The init_params3 function takes two new input arguments from the command
line: argc and argv. The function first allocates the factories (lines
18-23) and then those factories are supplied with parameters from the
command line (line 29) thanks to the tools::Command_parser class.
Lines 38-41, the parameters from the factories are printed to the terminal.
Note that in this example a repetition code is used, however it is very easy to
select another code type, for instance by replacing repetition line 9
and line 19 by polar to work with polar code.
1struct modules3
2{
3 std::unique_ptr<spu::module::Source<>> source;
4 std::unique_ptr< tools ::Codec_SIHO<>> codec;
5 std::unique_ptr< module::Modem<>> modem;
6 std::unique_ptr< module::Channel<>> channel;
7 std::unique_ptr< module::Monitor_BFER<>> monitor;
8 module::Encoder<>* encoder;
9 module::Decoder_SIHO<>* decoder;
10};
11
12void init_modules3(const params3 &p, modules3 &m)
13{
14 m.source = std::unique_ptr<spu::module::Source <>>(p.source ->build());
15 m.codec = std::unique_ptr< tools ::Codec_SIHO <>>(p.codec ->build());
16 m.modem = std::unique_ptr< module::Modem <>>(p.modem ->build());
17 m.channel = std::unique_ptr< module::Channel <>>(p.channel->build());
18 m.monitor = std::unique_ptr< module::Monitor_BFER<>>(p.monitor->build());
19 m.encoder = m.codec->get_encoder().get();
20 m.decoder = m.codec->get_decoder_siho().get();
21
22 // configuration of the module tasks
23 std::vector<const spu::module::Module*> modules_list = { m.source.get(), m.modem.get(), m.channel.get(), m.monitor.get(), m.encoder, m.decoder };
24 for (auto& mod : modules_list)
25 for (auto& tsk : mod->tasks)
26 {
27 tsk->set_debug (false); // disable the debug mode
28 tsk->set_debug_limit(16 ); // display only the 16 first bits if the debug mode is enabled
29 tsk->set_stats (true ); // enable the statistics
30
31 // enable the fast mode (= disable the useless verifs in the tasks) if there is no debug and stats modes
32 if (!tsk->is_debug() && !tsk->is_stats())
33 tsk->set_fast(true);
34 }
35}
In Listing 4.11 the modules3 structure changes a little bit
because a Codec class is used to aggregate the Encoder and the
Decoder together. In the init_modules3 the factories allocated in
Listing 4.10 are used to build the modules (lines 14-18).

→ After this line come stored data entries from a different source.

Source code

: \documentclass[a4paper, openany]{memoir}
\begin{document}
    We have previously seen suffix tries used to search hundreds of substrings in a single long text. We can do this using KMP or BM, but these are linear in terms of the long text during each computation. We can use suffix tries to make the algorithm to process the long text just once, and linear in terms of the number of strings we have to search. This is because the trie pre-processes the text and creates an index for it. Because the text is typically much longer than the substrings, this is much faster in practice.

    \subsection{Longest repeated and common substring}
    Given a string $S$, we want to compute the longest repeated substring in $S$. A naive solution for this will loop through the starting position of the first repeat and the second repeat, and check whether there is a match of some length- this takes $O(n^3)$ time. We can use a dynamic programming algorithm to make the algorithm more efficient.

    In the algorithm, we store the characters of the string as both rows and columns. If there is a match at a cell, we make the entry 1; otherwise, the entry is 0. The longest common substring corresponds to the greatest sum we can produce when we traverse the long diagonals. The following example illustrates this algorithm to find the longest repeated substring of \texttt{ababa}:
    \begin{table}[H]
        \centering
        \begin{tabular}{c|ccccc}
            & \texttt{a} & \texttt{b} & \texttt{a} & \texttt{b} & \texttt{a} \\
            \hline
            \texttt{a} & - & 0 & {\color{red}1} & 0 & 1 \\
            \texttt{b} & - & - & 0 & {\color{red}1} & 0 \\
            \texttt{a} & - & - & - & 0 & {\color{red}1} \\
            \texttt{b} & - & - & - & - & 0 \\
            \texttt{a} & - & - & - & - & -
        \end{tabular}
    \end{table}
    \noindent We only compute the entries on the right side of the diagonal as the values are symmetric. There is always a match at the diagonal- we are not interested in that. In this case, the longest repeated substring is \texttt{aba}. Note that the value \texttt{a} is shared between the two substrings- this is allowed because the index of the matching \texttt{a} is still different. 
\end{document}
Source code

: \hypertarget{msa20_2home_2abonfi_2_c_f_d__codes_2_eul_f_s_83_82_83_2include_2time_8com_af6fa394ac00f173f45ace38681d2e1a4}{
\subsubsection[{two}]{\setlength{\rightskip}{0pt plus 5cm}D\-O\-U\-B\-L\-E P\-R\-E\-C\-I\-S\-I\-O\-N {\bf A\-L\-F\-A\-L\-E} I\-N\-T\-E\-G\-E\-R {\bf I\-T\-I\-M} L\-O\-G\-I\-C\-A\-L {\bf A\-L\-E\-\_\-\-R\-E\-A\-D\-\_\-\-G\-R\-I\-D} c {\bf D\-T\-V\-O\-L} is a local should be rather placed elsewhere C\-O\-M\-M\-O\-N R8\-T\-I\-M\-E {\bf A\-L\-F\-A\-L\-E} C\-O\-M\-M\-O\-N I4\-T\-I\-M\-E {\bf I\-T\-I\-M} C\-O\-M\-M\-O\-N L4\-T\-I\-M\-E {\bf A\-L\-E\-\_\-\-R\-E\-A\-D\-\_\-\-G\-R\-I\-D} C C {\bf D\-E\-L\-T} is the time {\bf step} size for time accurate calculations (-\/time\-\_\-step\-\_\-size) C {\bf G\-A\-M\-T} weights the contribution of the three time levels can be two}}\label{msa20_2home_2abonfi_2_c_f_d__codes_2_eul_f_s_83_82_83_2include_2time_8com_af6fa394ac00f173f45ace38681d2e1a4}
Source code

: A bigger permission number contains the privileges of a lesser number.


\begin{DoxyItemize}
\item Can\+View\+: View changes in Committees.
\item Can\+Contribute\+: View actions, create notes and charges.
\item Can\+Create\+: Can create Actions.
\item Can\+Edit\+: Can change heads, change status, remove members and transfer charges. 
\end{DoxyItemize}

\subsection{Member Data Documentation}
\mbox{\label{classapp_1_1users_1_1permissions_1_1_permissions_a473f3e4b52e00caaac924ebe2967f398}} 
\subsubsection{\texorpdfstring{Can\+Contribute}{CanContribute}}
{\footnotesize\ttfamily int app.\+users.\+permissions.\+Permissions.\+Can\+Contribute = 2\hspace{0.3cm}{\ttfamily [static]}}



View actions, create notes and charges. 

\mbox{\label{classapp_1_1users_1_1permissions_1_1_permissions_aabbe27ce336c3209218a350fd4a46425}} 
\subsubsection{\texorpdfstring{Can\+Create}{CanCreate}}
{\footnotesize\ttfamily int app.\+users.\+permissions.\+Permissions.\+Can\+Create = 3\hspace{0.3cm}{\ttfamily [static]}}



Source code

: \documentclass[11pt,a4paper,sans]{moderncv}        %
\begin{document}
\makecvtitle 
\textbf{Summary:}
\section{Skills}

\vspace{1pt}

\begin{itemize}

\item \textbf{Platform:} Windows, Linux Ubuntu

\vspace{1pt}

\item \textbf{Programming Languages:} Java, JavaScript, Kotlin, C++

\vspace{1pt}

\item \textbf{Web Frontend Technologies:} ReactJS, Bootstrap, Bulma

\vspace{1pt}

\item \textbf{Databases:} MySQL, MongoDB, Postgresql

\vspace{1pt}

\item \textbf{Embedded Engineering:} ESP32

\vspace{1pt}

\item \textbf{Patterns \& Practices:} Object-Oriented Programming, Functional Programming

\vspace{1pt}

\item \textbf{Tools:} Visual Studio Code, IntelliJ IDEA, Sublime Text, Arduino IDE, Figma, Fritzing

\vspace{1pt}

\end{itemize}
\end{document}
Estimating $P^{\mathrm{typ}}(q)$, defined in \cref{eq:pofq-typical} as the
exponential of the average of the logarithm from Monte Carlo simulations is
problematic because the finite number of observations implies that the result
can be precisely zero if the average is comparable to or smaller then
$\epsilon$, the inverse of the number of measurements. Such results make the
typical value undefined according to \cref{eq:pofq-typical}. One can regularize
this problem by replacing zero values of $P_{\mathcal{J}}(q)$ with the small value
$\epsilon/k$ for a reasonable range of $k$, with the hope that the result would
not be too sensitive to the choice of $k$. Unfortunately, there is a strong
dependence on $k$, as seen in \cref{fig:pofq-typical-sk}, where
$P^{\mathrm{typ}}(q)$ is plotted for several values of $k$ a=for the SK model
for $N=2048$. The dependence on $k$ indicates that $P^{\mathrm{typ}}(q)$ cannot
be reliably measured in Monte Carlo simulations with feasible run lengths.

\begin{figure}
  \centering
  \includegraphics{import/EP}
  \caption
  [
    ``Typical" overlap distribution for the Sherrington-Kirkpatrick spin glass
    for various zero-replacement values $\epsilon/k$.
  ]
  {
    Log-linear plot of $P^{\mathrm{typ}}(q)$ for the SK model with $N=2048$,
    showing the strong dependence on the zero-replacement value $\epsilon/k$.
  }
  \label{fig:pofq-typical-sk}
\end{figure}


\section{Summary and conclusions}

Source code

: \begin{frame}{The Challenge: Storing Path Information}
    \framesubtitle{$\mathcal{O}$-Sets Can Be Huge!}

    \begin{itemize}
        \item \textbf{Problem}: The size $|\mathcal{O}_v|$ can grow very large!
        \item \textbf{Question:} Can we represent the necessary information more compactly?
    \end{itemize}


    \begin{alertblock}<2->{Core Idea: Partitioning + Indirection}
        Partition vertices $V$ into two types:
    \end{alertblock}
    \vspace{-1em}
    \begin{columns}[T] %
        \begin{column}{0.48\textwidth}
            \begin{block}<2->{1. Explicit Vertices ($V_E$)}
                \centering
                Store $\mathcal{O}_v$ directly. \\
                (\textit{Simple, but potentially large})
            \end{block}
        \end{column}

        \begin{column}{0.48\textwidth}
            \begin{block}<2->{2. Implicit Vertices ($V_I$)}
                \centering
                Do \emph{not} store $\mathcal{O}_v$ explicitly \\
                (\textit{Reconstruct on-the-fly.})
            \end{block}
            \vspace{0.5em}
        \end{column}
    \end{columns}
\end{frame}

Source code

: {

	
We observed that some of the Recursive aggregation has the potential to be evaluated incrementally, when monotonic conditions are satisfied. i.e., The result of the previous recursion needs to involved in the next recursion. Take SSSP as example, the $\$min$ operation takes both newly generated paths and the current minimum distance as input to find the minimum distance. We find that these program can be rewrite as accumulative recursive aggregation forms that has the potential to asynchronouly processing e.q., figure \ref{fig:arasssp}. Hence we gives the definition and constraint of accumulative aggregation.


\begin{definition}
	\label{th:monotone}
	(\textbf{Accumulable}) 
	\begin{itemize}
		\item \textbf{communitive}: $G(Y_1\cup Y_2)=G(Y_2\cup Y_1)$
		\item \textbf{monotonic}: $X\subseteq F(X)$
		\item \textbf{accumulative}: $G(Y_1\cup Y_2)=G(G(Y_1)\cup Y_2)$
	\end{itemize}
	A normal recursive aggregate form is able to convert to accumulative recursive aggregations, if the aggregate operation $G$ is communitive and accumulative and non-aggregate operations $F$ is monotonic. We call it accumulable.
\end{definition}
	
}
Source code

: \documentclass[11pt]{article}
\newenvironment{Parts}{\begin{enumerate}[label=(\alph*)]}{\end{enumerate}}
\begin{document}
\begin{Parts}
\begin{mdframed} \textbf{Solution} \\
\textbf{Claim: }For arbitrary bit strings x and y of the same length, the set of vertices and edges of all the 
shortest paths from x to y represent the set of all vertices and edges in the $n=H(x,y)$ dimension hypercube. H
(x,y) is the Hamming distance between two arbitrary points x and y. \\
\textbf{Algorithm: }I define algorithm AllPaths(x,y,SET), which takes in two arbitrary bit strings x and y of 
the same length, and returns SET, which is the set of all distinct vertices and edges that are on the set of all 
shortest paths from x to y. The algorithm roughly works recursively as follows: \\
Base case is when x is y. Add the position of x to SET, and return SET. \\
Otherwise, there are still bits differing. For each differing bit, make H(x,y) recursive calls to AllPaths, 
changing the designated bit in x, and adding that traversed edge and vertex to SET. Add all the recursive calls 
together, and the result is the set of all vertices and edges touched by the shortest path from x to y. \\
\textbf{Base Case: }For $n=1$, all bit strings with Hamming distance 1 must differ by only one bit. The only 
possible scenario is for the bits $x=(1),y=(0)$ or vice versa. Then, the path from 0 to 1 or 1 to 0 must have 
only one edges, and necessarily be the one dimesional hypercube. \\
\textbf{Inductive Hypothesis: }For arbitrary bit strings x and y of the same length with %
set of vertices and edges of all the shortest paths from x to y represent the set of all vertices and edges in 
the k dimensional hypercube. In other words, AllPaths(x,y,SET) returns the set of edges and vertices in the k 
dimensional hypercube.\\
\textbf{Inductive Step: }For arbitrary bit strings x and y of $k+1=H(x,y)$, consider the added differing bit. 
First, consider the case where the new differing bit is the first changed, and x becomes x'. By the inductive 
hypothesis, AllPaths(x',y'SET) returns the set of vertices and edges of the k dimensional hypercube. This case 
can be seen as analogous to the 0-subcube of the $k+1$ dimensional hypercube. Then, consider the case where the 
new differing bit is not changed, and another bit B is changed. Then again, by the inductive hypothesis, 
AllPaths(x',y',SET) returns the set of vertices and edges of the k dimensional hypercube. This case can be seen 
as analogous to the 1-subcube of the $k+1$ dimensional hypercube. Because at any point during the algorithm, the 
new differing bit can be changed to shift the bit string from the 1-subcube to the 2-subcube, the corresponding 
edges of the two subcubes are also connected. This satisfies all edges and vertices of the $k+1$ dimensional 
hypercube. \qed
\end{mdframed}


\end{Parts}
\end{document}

1void init_utils3(const params3 &p, const modules3 &m, utils1 &u)
2{
3 // create a sigma noise type
4 u.noise = std::unique_ptr<tools::Sigma<>>(new tools::Sigma<>());
5 // report noise values (Es/N0 and Eb/N0)
6 u.reporters.push_back(std::unique_ptr<spu::tools::Reporter>(new tools::Reporter_noise<>(*u.noise)));
7 // report bit/frame error rates
8 u.reporters.push_back(std::unique_ptr<spu::tools::Reporter>(new tools::Reporter_BFER<>(*m.monitor)));
9 // report simulation throughputs
10 u.reporters.push_back(std::unique_ptr<spu::tools::Reporter>(new tools::Reporter_throughput<>(*m.monitor)));
11 // create a terminal object that will display the collected data from the reporters
12 u.terminal = std::unique_ptr<spu::tools::Terminal>(p.terminal->build(u.reporters));
13}
In the Listing 4.12, the init_utils3 changes a little bit
from the init_utils1 function (Listing 4.5) because at
line 12 a factory is used to build the terminal.
To execute the binary it is now required to specify the number of information bits K and the frame size N as shown in Listing 4.13.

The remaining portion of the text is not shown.